Andreas Schwab June 18, 2024, 5:23 p.m. UTC | #2
On Jun 18 2024, Nick Clifton wrote:

> +/* Returns TRUE if NAME has an extension that is known to be used
> +   by typical input files to the linker, or input files to a build
> +   system that eventually ends up invoking the linker.  */
> +
> +static bool
> +has_known_file_extension (const char * name)
> +{
> +  if (name == NULL)
> +    return false;
> +
> +  size_t namelen = strlen (name);
> +
> +  if (namelen < 3)
> +    return false;
> +
> +  /* FIXME: We could optimize this lookup a lot.  But it is coded
> +     this way for simplicity and ease of extension.  */
> +  static const char * extensions[] =
> +    {
> +      ".c", ".h", ".s", ".C", ".S", ".o", ".t",
> +      ".ld",
> +      ".cpp", ".cxx"
> +    };
> +
> +  size_t i;
> +  for (i = 0; i < ARRAY_SIZE (extensions); i++)
> +    {
> +      size_t len = strlen (extensions[i]);
> +
> +      if (strcmp (name + namelen - len, extensions[i]) == 0)
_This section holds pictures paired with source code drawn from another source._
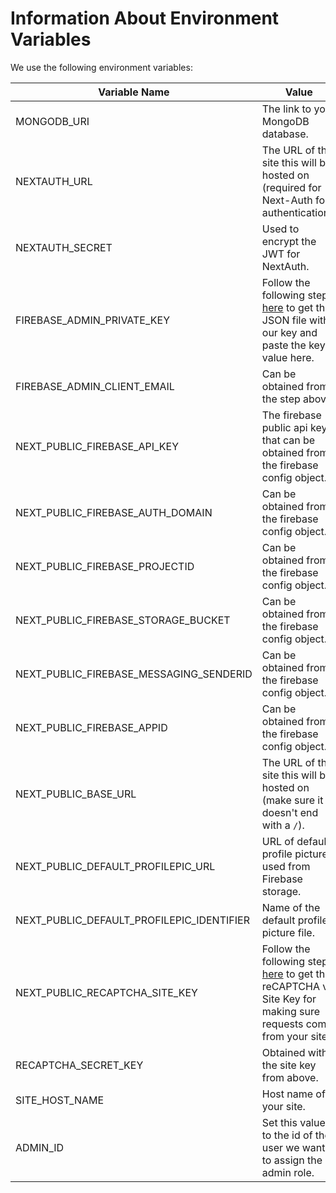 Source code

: # Information About Environment Variables

We use the following environment variables:

| Variable Name                             | Value                                                                                                                                                                               |
| ----------------------------------------- | ----------------------------------------------------------------------------------------------------------------------------------------------------------------------------------- |
| MONGODB_URI                               | The link to your MongoDB database.                                                                                                                                                  |
| NEXTAUTH_URL                              | The URL of the site this will be hosted on (required for Next-Auth for authentication).                                                                                             |
| NEXTAUTH_SECRET                           | Used to encrypt the JWT for NextAuth.                                                                                                                                               |
| FIREBASE_ADMIN_PRIVATE_KEY                | Follow the following steps [here](https://firebase.google.com/docs/admin/setup#initialize-sdk) to get the JSON file with our key and paste the key's value here.                    |
| FIREBASE_ADMIN_CLIENT_EMAIL               | Can be obtained from the step above.                                                                                                                                                |
| NEXT_PUBLIC_FIREBASE_API_KEY              | The firebase public api key that can be obtained from the firebase config object.                                                                                                   |
| NEXT_PUBLIC_FIREBASE_AUTH_DOMAIN          | Can be obtained from the firebase config object.                                                                                                                                    |
| NEXT_PUBLIC_FIREBASE_PROJECTID            | Can be obtained from the firebase config object.                                                                                                                                    |
| NEXT_PUBLIC_FIREBASE_STORAGE_BUCKET       | Can be obtained from the firebase config object.                                                                                                                                    |
| NEXT_PUBLIC_FIREBASE_MESSAGING_SENDERID   | Can be obtained from the firebase config object.                                                                                                                                    |
| NEXT_PUBLIC_FIREBASE_APPID                | Can be obtained from the firebase config object.                                                                                                                                    |
| NEXT_PUBLIC_BASE_URL                      | The URL of the site this will be hosted on (make sure it doesn't end with a `/`).                                                                                                   |
| NEXT_PUBLIC_DEFAULT_PROFILEPIC_URL        | URL of default profile picture used from Firebase storage.                                                                                                                          |
| NEXT_PUBLIC_DEFAULT_PROFILEPIC_IDENTIFIER | Name of the default profile picture file.                                                                                                                                           |
| NEXT_PUBLIC_RECAPTCHA_SITE_KEY            | Follow the following steps [here](https://firebase.google.com/docs/app-check/web/recaptcha-provider) to get the reCAPTCHA v3 Site Key for making sure requests come from your site. |
| RECAPTCHA_SECRET_KEY                      | Obtained with the site key from above.                                                                                                                                              |
| SITE_HOST_NAME                            | Host name of your site.                                                                                                                                                             |
| ADMIN_ID                                  | Set this value to the id of the user we want to assign the admin role.                                                                                                              |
This can be undefined if len > 3.
  
Peter0x44 June 18, 2024, 5:55 p.m. UTC | #3
On 2024-06-18 18:04, Nick Clifton wrote:
> Hi Guys,
> 
>   Attached is a proposed patch to address one of the issues raised in
>   PR 31761 - namely that the linker will happily overwrite a source 
> file
>   if it was invoked by mistake.  eg:
> 
>     ld -o foo.c foo.o
> 
>   The patch does not change the linker's behaviour of deleting the
>   output file before writing to it, even if errors occur during the
>   link.  I still consider this to be the correct behaviour.
> 
>   With the patch applied the linker will now behave like this:
> 
>     $ touch foo.c foo.o
>     $ ld -o foo.c foo.o
>     ld: fatal: output file 'foo.c' exists and is a known input file 
> type
>     You can suppress this error by linking with --noinhibit-exec
>     $ echo $?
>     1
> 
>   Any comments or suggestions ?

This patch is missing .cc at a minimum (GCC uses this extension).
This approach won't help users of other languages (Fortran, ada, etc).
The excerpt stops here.